There are many publications on methods and apparatuses for controlling/reducing occlusion.
Phonak in EP 2640095 proposes a method for tuning electro-acoustic parameters of hearing aids with an active control of the occlusion, that is, by emitting a counter sound in such a way as to cause a destructive interference. The occlusion effect control is built into the programming software of the hearing aids. The compensating filter of EP 2640095 is obtained starting from objective measurements on the subject carried out by means of a sensor (referred to as “channel microphone”) inserted into the apparatus and so that to sample the sound in the space remaining between the extremity of the apparatus and the tympanic membrane. These are measurements of REAG (Real Ear Aided Gain), i.e., the sound pressure in the ear canal having an apparatus introduced therein, the first measurement being performed when the apparatus is switched off and the second measurement being performed when the apparatus is switched on and used as a sound source. The acquired signal with the first measure is compared with a REUG signal (Real Ear Unaided Gain), i.e., a sound pressure in the ear canal of a free ear, which is not actually measured but instead “virtually” obtained by filtering the signal of the apparatus's microphone with a filter representing the gain of a free middle ear. That comparison results in the so-called Occlusion Effect Transfer Function (OE). The compensating filter (C) depends on the latter and on the Plant Transfer Function (P). P is the second REAG measurement (Real Ear Aided Gain) during which the apparatus is turned on and used as a sound source.

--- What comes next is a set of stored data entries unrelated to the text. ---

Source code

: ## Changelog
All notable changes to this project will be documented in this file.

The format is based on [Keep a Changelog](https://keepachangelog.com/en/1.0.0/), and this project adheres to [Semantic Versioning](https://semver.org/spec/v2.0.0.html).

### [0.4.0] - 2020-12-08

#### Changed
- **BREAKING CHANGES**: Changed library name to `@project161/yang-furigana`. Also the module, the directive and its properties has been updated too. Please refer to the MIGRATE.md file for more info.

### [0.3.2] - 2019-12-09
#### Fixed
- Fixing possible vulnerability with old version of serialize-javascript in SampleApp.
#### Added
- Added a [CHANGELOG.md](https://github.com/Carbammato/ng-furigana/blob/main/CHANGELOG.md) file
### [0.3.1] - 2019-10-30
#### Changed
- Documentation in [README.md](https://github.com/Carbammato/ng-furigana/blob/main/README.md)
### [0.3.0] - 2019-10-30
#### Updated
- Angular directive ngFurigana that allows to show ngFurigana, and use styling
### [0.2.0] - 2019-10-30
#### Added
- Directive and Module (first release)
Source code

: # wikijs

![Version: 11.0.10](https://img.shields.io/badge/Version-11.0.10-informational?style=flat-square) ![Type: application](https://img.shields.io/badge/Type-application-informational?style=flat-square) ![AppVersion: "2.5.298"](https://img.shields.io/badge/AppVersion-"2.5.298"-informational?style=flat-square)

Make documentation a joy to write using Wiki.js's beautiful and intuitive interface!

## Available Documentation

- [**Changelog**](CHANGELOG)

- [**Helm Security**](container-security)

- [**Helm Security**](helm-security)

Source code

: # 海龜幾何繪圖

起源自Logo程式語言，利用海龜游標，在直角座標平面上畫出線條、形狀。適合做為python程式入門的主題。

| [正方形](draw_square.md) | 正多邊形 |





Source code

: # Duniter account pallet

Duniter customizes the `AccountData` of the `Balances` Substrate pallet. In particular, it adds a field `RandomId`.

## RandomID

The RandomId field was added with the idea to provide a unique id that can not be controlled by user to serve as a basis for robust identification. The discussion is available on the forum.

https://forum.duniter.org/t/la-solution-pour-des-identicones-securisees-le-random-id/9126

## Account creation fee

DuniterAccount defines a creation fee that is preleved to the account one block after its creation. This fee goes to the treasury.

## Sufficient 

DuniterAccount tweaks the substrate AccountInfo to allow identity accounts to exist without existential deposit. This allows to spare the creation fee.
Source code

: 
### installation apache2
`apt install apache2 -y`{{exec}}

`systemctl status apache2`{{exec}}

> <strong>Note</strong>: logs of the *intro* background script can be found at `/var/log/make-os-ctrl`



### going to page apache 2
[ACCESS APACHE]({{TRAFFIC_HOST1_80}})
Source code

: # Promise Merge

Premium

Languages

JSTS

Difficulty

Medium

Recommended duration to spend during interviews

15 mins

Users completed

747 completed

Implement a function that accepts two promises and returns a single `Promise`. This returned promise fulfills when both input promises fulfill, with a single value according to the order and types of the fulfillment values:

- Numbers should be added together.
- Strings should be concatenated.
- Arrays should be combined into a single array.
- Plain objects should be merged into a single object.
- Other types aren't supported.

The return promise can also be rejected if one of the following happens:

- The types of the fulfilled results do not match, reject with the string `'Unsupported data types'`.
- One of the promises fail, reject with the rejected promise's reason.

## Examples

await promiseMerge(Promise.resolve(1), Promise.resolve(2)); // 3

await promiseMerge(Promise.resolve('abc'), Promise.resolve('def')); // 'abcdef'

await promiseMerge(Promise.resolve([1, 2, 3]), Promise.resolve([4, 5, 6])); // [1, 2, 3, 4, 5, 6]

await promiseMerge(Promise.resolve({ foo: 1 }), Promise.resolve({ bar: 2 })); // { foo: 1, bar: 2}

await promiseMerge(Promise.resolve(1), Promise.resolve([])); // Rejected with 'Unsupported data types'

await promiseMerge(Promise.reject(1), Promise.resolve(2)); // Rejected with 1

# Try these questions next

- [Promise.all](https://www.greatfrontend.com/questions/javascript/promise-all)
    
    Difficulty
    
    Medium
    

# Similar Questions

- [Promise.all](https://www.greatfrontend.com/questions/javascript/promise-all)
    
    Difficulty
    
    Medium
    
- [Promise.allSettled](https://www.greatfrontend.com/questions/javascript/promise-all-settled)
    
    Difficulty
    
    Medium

In the tuning phase of the electro-acoustic parameter of the apparatus, the compensation obtained (C) is applied in feedback mode and only downstream of the amplification required by deafness.
Notwithstanding that the neurosensory deficits related to a malfunction of the cochlea and/or auditory nerve (sensorineural o perceptual hearing loss) and to deficiencies in the brain, at the basis of a central deafness, cannot be solved completely by hearing aids, the application of hearing aids that do not alter the spectral cues of an audio signal give rise to the important result of allowing diseased cochlea to process a so-to-speak “physiological” audio signal, i.e., which corresponds to the one that naturally would be processed in the absence of a hearing aid, with consequent undoubted advantages for any types of hearing loss in terms of perceived audio signal quality and understanding.
By “physiological” we refer to the fact that the spectral cues of an audio signal that are used by the auditory system are also preserved, to determine the direction of origin and that contribute to speech intelligibility in a noisy condition.